# Circular watermark in images



## Jethro (Jan 18, 2020)

I just bought a Laowa 100mm macro lens, and I've used it with the EF-RF adaptor. Two problems:
1. It forces a 1.6 cropping ratio (no others available) &
2. Through the EVF (and the back screen) I get a circular watermark on screen as below:




This watermark stays in the saved image. *But* when I download the image into Lightroom, while the watermark initially appears on screen, when it prepares 'standard previews', the watermark disappears - and doesn't seem to be in the actual image! My suspicion is that it is showing the 1.6 crop on screen.

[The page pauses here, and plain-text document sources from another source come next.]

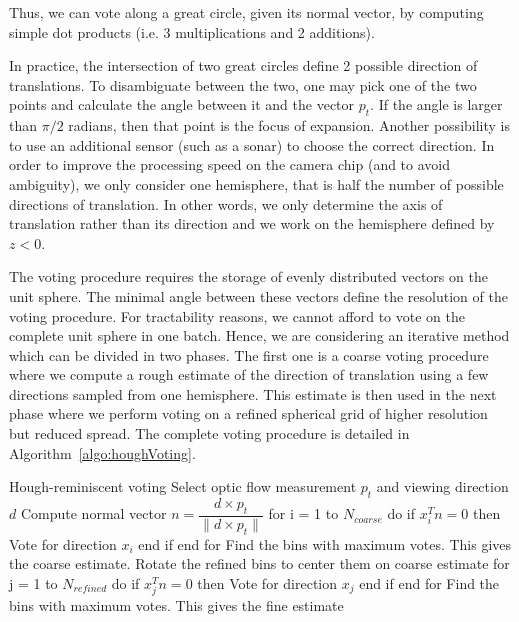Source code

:Thus, we can vote along a great circle, given its normal vector, by computing simple dot products (i.e. 3 multiplications and 2 additions).

In practice, the intersection of two great circles define 2 possible direction of translations. To disambiguate between the two, one may pick one of the two points and calculate the angle between it and the vector $p_t$. If the angle is larger than $\pi/2$ radians, then that point is the focus of expansion. Another possibility is to use an additional sensor (such as a sonar) to choose the correct direction. In order to improve the processing speed on the camera chip (and to avoid ambiguity), we only consider one hemisphere, that is half the number of possible directions of translation. In other words, we only determine the axis of translation rather than its direction and we work on the hemisphere defined by $z<0$.

The voting procedure requires the storage of evenly distributed vectors on the unit sphere. The minimal angle between these vectors define the resolution of the voting procedure. For tractability reasons, we cannot afford to vote on the complete unit sphere in one batch. Hence, we are considering an iterative method which can be divided in two phases. The first one is a coarse voting procedure where we compute a rough estimate of the direction of translation using a few directions sampled from one hemisphere. This estimate is then used in the next phase where we perform voting on a refined spherical grid of higher resolution but reduced spread. The complete voting procedure is detailed in Algorithm~\ref{algo:houghVoting}.

\begin{algorithm}[colback=white, label=algo:houghVoting]{Hough-reminiscent voting}
Select optic flow measurement $p_t$ and viewing direction $d$
Compute normal vector $n = \dfrac{d \times p_t}{\|d \times p_t\|}$
for i = 1 to $N_{coarse}$ do
   if $x_i^Tn = 0$ then
      Vote for direction $x_i$
   end if
end for
Find the bins with maximum votes. This gives the coarse estimate.
Rotate the refined bins to center them on coarse estimate
for j = 1 to $N_{refined}$ do
   if $x_j^Tn = 0$ then
      Vote for direction $x_j$
   end if
end for
Find the bins with maximum votes. This gives the fine estimate
\end{algorithm}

But it doesn't do that when I attach an EF-S lens.

Any ideas about either of the above issues? I've tried the lens on my 6D and it doesn't seem to be cropping, and the watermark isn't there. The EOS R is certainly recognising the lens, because it can control aperture, and the 'lens aperture correction' recognises the specific lens. I've tried turning off the corrections, and that doesn't make any difference.


----------



## bhf3737 (Jan 18, 2020)

Is the "Lens Aberration Correction" set to ON? If so, turning it off may remove those circles. I remember some old Sigma lenses showed something similar when the aberration correction was on.


----------



## Jethro (Jan 18, 2020)

bhf3737 said:


> Is the "Lens Aberration Correction" set to ON? If so, turning it off may remove those circles. I remember some old Sigma lenses showed something similar when the aberration correction was on.


All the Lens Aberration Correction options (Peripheral / Distortion / Lens Optimiser) are all set to 'ON'. I tried them on off as well - but no difference. Sorry - I said 'aperture' correction above - I meant 'aberration'.


----------



## Jethro (Jan 18, 2020)

Hang on - I've just tried turning off the Lens Aberration Correction options again, and the watermark disappears!

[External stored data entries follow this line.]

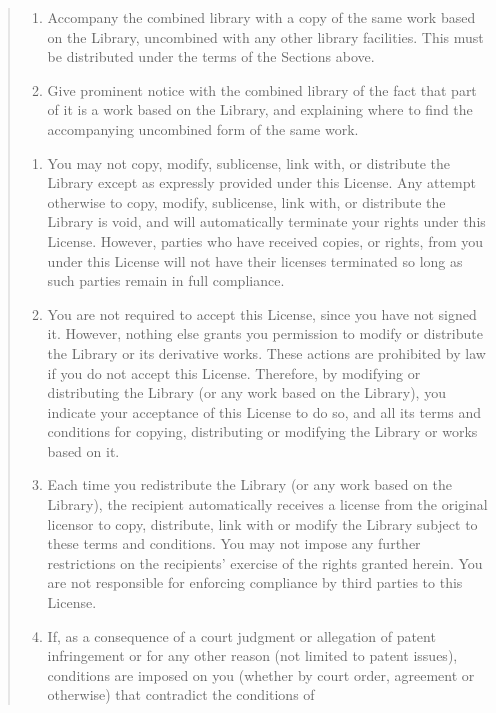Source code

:\documentclass[
]{book}
\theoremstyle{definition}
\theoremstyle{definition}
\theoremstyle{definition}
\theoremstyle{definition}
\theoremstyle{remark}
\begin{document}
\begin{quote}
\begin{enumerate}
\def\labelenumi{\alph{enumi})}
\item
  Accompany the combined library with a copy of the same work
  based on the Library, uncombined with any other library
  facilities. This must be distributed under the terms of the
  Sections above.
\item
  Give prominent notice with the combined library of the fact
  that part of it is a work based on the Library, and explaining
  where to find the accompanying uncombined form of the same work.
\end{enumerate}

\begin{enumerate}
\def\labelenumi{\arabic{enumi}.}
\setcounter{enumi}{7}
\item
  You may not copy, modify, sublicense, link with, or
  distribute the Library except as expressly provided under this
  License. Any attempt otherwise to copy, modify, sublicense,
  link with, or distribute the Library is void, and will
  automatically terminate your rights under this License.
  However, parties who have received copies, or rights, from you
  under this License will not have their licenses terminated so
  long as such parties remain in full compliance.
\item
  You are not required to accept this License, since you have
  not signed it. However, nothing else grants you permission to
  modify or distribute the Library or its derivative works. These
  actions are prohibited by law if you do not accept this
  License. Therefore, by modifying or distributing the Library
  (or any work based on the Library), you indicate your acceptance
  of this License to do so, and all its terms and conditions for
  copying, distributing or modifying the Library or works based on
  it.
\item
  Each time you redistribute the Library (or any work based on
  the Library), the recipient automatically receives a license
  from the original licensor to copy, distribute, link with or
  modify the Library subject to these terms and conditions. You
  may not impose any further restrictions on the recipients'
  exercise of the rights granted herein. You are not responsible
  for enforcing compliance by third parties to this License.
\item
  If, as a consequence of a court judgment or allegation of
  patent infringement or for any other reason (not limited to
  patent issues), conditions are imposed on you (whether by court
  order, agreement or otherwise) that contradict the conditions of

\end{enumerate}
\end{quote}
\end{document}
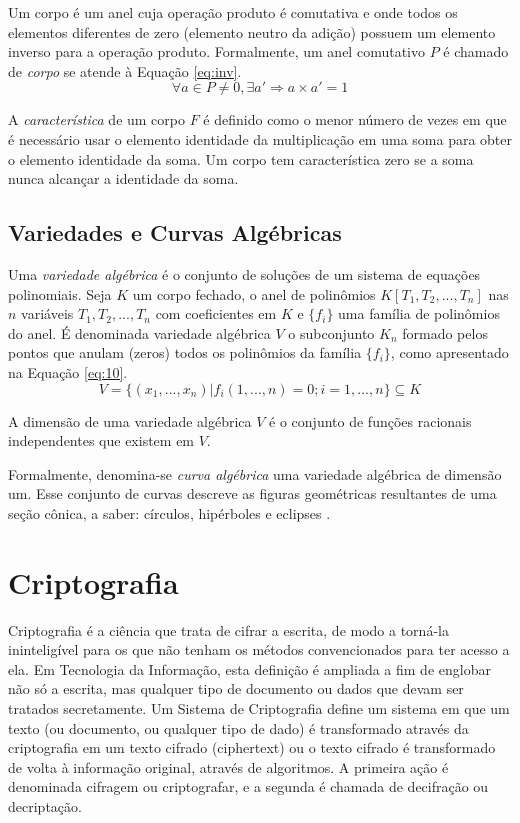 Um corpo é um anel cuja operação produto é comutativa e onde todos os elementos diferentes de zero (elemento neutro da adição) possuem um elemento inverso para a operação produto. Formalmente, um anel comutativo \(P\) é chamado de \textit{corpo} se atende à Equação \ref{eq:inv}.
\begin{equation}
  \forall a \in P \neq {0}, \exists a' \Rightarrow a \times a' = 1
    \label{eq:inv}
\end{equation}

A \textit{característica} de um corpo \(F\) é definido como o menor número de vezes em que é necessário usar o elemento identidade da multiplicação em uma soma para obter o elemento identidade da soma. Um corpo tem característica zero se a soma nunca alcançar a identidade da soma.

%
% 
\subsection{Variedades e Curvas Algébricas}
Uma \textit{variedade algébrica} é o conjunto de soluções de um sistema de equações polinomiais. Seja \(K\) um corpo fechado, o anel de polinômios \(K[T_1 , T_2, ..., T_n ]\) nas \(n\) variáveis \(T_1 , T_2 , ..., T_n \) com coeficientes em \(K\) e \(\{f_{i}\}\) uma família de polinômios do anel. É denominada variedade algébrica \(V\) o subconjunto \(K_n\) formado pelos pontos que anulam (zeros) todos os polinômios da família \(\{f_{i}\}\), como apresentado na Equação \ref{eq:10}.
\begin{equation}
V = \{(x_1 , ..., x_n ) | f_{i}(1, ..., n) = 0; i = 1, ..., n\} \subseteq K \label{eq:10}
\end{equation}

A dimensão de uma variedade algébrica \(V\)  é o conjunto de funções racionais independentes que existem em \(V\).
\par Formalmente,  denomina-se \textit{curva algébrica} uma variedade algébrica de dimensão um. Esse conjunto de curvas descreve as figuras geométricas resultantes de uma seção cônica, a saber: círculos, hipérboles e eclipses \cite{Thomas:2004}.

%
%
\section{Criptografia} \label{sec:criptografia}
Criptografia é a ciência que trata de cifrar a escrita, de modo a torná-la ininteligível para os que não tenham os métodos convencionados para ter acesso a ela. Em Tecnologia da Informação, esta definição é ampliada a fim de englobar não só a escrita, mas qualquer tipo de documento ou dados que devam ser tratados secretamente. Um Sistema de Criptografia define um sistema em que um texto (ou documento, ou qualquer tipo de dado) é transformado através da criptografia em um texto cifrado (ciphertext) ou o texto cifrado é transformado de volta à informação original, através de algoritmos. A primeira ação é denominada cifragem ou criptografar, e a segunda é chamada de decifração ou decriptação. \cite{Portnoi:2005}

It is still showing a 1.6 crop though - but I'm wondering whether this is real or not. I'll try and test with my 6D.

Edit: it is definitely cropping - the image is much larger than on my 6D.


----------



## koenkooi (Jan 18, 2020)

It looks like it gets detected as an EF-S lens, Laowa will have to fix that with a firmware update. Have you contacted Laowa about this issue yet?


----------



## Jethro (Jan 18, 2020)

koenkooi said:


> It looks like it gets detected as an EF-S lens, Laowa will have to fix that with a firmware update. Have you contacted Laowa about this issue yet?


I think you're right, although it's odd that it can be the case when the camera can recognise the specific lens for correction purposes. The Australian supplier was going back to them late Friday - I'll pass on the reply when it comes. 

They are bringing out an RF mount version in March, but the EF mount was on deep discount in Australia last week so I jumped. Looks like its going back. Works great on the 6D by the way ...


----------



## koenkooi (Jan 19, 2020)

Jethro said:


> I think you're right, although it's odd that it can be the case when the camera can recognise the specific lens for correction purposes. The Australian supplier was going back to them late Friday - I'll pass on the reply when it comes.
> 
> They are bringing out an RF mount version in March, but the EF mount was on deep discount in Australia last week so I jumped. Looks like its going back. Works great on the 6D by the way ...



I'm looking at the EF version for my RP, I just love having the polarizer inside the adapter. I hope they fix it before spring starts in my end of the world


----------



## 4olipetit (Apr 16, 2020)

bonjour je m'intéresse au 100 mm laowa pour mon EOS R la version RF semble dépourvue de contacts ex-if et la version EF a un problème de recadrage du coup je vais peut-être me diriger vers L'irix 150 mm ?


----------



## ildyria (Apr 16, 2020)

4olipetit said:


> bonjour je m'intéresse au 100 mm laowa pour mon EOS R la version RF semble dépourvue de contacts ex-if et la version EF a un problème de recadrage du coup je vais peut-être me diriger vers L'irix 150 mm ?


For those non native French speakers...
"Hi, I am interested in the 100mm laowa for my EOS R, the RF version does not seem to have any exif informations and the EF version has a framing problem. So maybe I will consider the irix 150mm?

@4olipetit la ponctuation est nécessaire et peut sauver des vies :
_C'est l'heure de manger les enfants. (It's time to eat kids.)_
VS
_C'est l'heure de manger, les enfants. (It's time to eat, kids.)_


----------